We've been adding comments to the columns in postgres as column descriptions. Similarly, there are descriptions in dbt that can be written.
How would I go about writing SQL to automatically setting the same descriptions in postgres into dbt docs?
Here's how I often do it.
Take a look at this answer on how to pull descriptions from the pg.catalog.
From there, you want to write a BQ query that generates a json which you can then convert to a yaml file you can use directly in dbt.

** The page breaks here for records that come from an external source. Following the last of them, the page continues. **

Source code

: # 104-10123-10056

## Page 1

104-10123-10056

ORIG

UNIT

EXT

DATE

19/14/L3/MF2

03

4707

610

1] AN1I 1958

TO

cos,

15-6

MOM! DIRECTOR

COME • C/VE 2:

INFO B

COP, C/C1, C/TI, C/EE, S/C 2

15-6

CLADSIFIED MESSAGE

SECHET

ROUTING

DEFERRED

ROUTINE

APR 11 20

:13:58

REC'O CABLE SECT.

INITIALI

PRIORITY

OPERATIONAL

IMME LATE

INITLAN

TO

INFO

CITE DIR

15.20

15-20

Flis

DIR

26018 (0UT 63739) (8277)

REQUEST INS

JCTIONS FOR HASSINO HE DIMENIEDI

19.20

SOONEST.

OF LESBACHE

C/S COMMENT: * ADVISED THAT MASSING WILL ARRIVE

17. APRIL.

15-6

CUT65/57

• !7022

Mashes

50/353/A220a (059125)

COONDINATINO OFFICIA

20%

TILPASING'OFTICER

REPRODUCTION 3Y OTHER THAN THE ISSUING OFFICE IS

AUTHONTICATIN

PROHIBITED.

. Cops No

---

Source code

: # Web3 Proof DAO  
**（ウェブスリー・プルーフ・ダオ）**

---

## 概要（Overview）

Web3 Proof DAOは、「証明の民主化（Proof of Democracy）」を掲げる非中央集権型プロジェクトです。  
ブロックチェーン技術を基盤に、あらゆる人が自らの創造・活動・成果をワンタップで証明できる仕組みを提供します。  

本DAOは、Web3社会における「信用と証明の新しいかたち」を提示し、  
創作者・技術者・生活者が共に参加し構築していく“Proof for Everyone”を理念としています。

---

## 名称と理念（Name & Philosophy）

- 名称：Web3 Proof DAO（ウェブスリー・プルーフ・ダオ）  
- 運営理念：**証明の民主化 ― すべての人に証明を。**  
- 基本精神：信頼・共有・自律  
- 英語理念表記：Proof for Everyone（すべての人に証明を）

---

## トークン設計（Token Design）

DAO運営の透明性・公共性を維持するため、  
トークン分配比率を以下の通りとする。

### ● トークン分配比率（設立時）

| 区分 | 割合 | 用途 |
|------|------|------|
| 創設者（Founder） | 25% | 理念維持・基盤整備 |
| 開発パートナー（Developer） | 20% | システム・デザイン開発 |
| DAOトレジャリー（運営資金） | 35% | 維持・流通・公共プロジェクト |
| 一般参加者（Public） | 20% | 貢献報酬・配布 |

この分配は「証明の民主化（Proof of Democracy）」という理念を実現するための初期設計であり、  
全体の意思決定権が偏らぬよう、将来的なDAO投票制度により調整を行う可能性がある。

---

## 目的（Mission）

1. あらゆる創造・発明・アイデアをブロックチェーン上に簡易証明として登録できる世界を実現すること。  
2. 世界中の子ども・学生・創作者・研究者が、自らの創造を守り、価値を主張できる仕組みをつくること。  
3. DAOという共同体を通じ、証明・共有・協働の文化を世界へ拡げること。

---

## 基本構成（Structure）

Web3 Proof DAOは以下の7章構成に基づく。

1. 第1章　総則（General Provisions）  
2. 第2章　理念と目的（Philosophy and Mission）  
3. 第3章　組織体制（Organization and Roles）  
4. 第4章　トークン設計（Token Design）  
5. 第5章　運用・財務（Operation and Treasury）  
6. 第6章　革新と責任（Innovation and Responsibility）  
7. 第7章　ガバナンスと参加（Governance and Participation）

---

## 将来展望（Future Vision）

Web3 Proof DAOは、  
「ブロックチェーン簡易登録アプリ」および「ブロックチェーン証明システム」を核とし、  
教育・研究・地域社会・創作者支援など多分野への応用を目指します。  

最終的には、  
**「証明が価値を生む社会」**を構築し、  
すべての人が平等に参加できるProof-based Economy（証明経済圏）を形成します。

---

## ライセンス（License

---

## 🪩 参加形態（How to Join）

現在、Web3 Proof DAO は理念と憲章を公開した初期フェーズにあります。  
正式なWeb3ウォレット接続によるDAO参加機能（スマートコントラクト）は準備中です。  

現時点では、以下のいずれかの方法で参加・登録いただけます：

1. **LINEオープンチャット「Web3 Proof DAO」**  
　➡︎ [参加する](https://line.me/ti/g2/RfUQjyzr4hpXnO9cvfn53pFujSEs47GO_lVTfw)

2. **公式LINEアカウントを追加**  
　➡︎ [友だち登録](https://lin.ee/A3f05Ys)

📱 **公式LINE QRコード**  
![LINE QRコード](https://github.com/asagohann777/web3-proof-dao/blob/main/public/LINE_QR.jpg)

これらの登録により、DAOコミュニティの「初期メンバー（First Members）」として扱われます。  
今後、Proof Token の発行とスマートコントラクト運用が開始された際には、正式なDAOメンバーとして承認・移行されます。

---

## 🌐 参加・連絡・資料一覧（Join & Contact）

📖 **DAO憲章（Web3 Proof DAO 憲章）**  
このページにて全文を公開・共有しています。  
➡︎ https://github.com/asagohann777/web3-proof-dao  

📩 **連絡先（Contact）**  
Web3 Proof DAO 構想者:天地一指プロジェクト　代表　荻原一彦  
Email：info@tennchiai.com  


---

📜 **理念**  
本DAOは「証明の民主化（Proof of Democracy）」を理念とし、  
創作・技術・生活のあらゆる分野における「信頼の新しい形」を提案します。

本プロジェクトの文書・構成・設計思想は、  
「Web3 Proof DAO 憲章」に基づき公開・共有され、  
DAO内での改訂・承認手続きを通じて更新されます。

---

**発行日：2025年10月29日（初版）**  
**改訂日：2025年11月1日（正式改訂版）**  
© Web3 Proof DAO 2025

BQ link - save results as JSON file.
Use a json2yaml tool.
Save yaml file to an appropriate place in your project tree.
Code sample:
-- intended to be saved as JSON and converted to YAML
-- ex. cat script_job_id_1.json | python3 json2yaml.py | tee schema.yml
-- version will be created as version:'2' . Remove quotes after conversion
DECLARE database STRING;
DECLARE dataset STRING;
DECLARE dataset_desc STRING;
DECLARE source_qry STRING;
SET database = "bigquery-public-data";
SET dataset = "census_bureau_acs";
SET dataset_desc = "";
SET source_qry = CONCAT('''CREATE OR REPLACE TEMP TABLE tt_master_table AS ''',
'''(''',
'''SELECT cfp.table_name, ''',
'''cfp.column_name, ''',
'''cfp.description, ''',
'''FROM `''', database, '''`.''', dataset, '''.INFORMATION_SCHEMA.COLUMN_FIELD_PATHS cfp ''',
''')''');
EXECUTE IMMEDIATE source_qry;
WITH column_info AS (
SELECT table_name as name,
ARRAY_AGG(STRUCT(column_name AS name, COALESCE(description,"") AS description)) AS columns
FROM tt_master_table
GROUP by table_name
)
, table_level AS (
SELECT CONCAT(database, ".", dataset) AS name,
database,
dataset,
dataset_desc AS `description`,
ARRAY_AGG(
STRUCT(name, columns)) AS tables
FROM column_info
GROUP BY database,
dataset,
dataset_desc
LIMIT 1)
SELECT CAST(2 AS INT) AS version,
ARRAY_AGG(STRUCT(name, database, dataset, description, tables)) AS sources
FROM table_level
GROUP BY version